--- EXCERPTED RECORDS ---
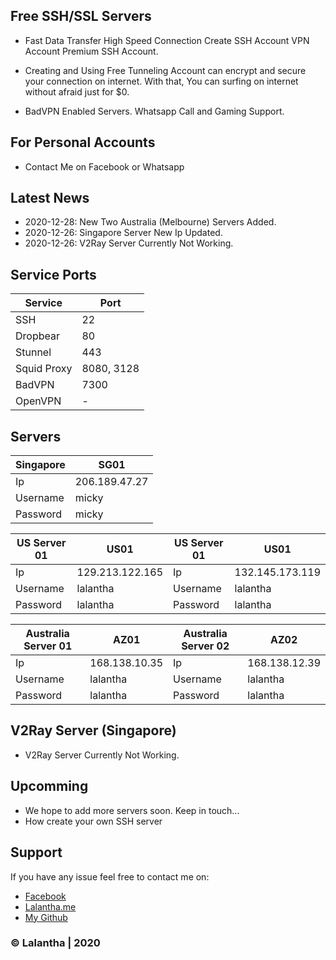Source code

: ## Free SSH/SSL Servers

- Fast Data Transfer High Speed Connection Create SSH Account VPN Account Premium SSH Account.

- Creating and Using Free Tunneling Account can encrypt and secure your connection on internet. With that, You can surfing on internet without afraid just for $0.

- BadVPN Enabled Servers. Whatsapp Call and Gaming Support.

## For Personal Accounts

- Contact Me on Facebook or Whatsapp

## Latest News

- 2020-12-28: New Two Australia (Melbourne) Servers Added.
- 2020-12-26: Singapore Server New Ip Updated.
- 2020-12-26: V2Ray Server Currently Not Working.

## Service Ports

| Service  | Port |
| ------------- | ------------- |
| SSH  | 22  |
| Dropbear  | 80  |
| Stunnel  | 443  |
| Squid Proxy  | 8080, 3128  |
| BadVPN  | 7300  |
| OpenVPN  | -  |


## Servers

| Singapore  | SG01 |
| ------------- | ------------- |
| Ip  | 206.189.47.27  |
| Username  | micky  |
| Password  | micky  |


| US Server 01  | US01 | US Server 01  | US01 |
| ------------- | ------------- | ------------- | ------------- |
| Ip  | 129.213.122.165  | Ip  | 132.145.173.119  |
| Username  | lalantha  | Username  | lalantha  |
| Password  | lalantha  | Password  | lalantha  |

| Australia Server 01  | AZ01 | Australia Server 02  | AZ02 |
| ------------- | ------------- | ------------- | ------------- |
| Ip  | 168.138.10.35  | Ip  | 168.138.12.39  |
| Username  | lalantha  | Username  | lalantha  |
| Password  | lalantha  | Password  | lalantha  |


## V2Ray Server (Singapore)

* V2Ray Server Currently Not Working.


## Upcomming

- We hope to add more servers soon. Keep in touch...
- How create your own SSH server


## Support 

If you have any issue feel free to contact me on: 
- [Facebook](https://www.facebook.com/lalanthamadushan82) 
- [Lalantha.me](https://lalantha.me/)
- [My Github](https://github.com/lalantham)


### &copy; Lalantha | 2020
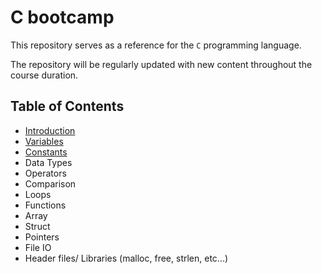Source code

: # C bootcamp

This repository serves as a reference for the `C` programming language.
    
The repository will be regularly updated with new content throughout the course duration.


## Table of Contents


- [Introduction](https://github.com/SAFCSP-Team/c-bootcamp/blob/main/bootcamp/01.introduction.md)
- [Variables](https://github.com/SAFCSP-Team/c-bootcamp/blob/main/bootcamp/02.variables.md)
- [Constants](https://github.com/SAFCSP-Team/c-bootcamp/blob/main/bootcamp/03.constants.md)
- Data Types
- Operators
- Comparison
- Loops
- Functions
- Array
- Struct
- Pointers
- File IO
- Header files/ Libraries (malloc, free, strlen, etc...)
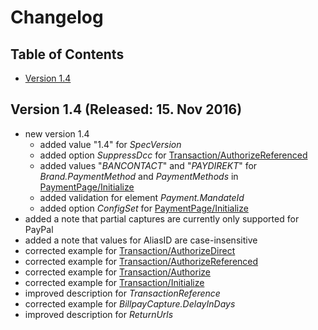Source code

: # Changelog

## Table of Contents

* [Version 1.4](#v14)

## <a name='v14'></a> Version 1.4 (Released: 15. Nov 2016)

* new version 1.4
  * added value "1.4" for _SpecVersion_
  * added option _SuppressDcc_ for [Transaction/AuthorizeReferenced](http://saferpay.github.io/jsonapi/index.html#Payment_v1_Transaction_AuthorizeReferenced)
  * added values "_BANCONTACT_" and "_PAYDIREKT_" for _Brand.PaymentMethod_ and _PaymentMethods_ in [PaymentPage/Initialize](http://saferpay.github.io/jsonapi/index.html#Payment_v1_PaymentPage_Initialize)
  * added validation for element _Payment.MandateId_
  * added option _ConfigSet_ for [PaymentPage/Initialize](http://saferpay.github.io/jsonapi/index.html#Payment_v1_PaymentPage_Initialize)
* added a note that partial captures are currently only supported for PayPal
* added a note that values for AliasID are case-insensitive
* corrected example for [Transaction/AuthorizeDirect](http://saferpay.github.io/jsonapi/index.html#Payment_v1_Transaction_AuthorizeDirect)
* corrected example for [Transaction/AuthorizeReferenced](http://saferpay.github.io/jsonapi/index.html#Payment_v1_Transaction_AuthorizeReferenced)
* corrected example for [Transaction/Authorize](http://saferpay.github.io/jsonapi/index.html#Payment_v1_Transaction_Authorize)
* corrected example for [Transaction/Initialize](http://saferpay.github.io/jsonapi/index.html#Payment_v1_Transaction_Initialize)
* improved description for _TransactionReference_
* corrected example for _BillpayCapture.DelayInDays_
* improved description for _ReturnUrls_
---
> **ABOUT THIS EXERCISE**:
Bring together each line above where the string "note" turns up.

> **SOLUTION FOR THIS EXERCISE**:
* added a note that partial captures are currently only supported for PayPal
* added a note that values for AliasID are case-insensitive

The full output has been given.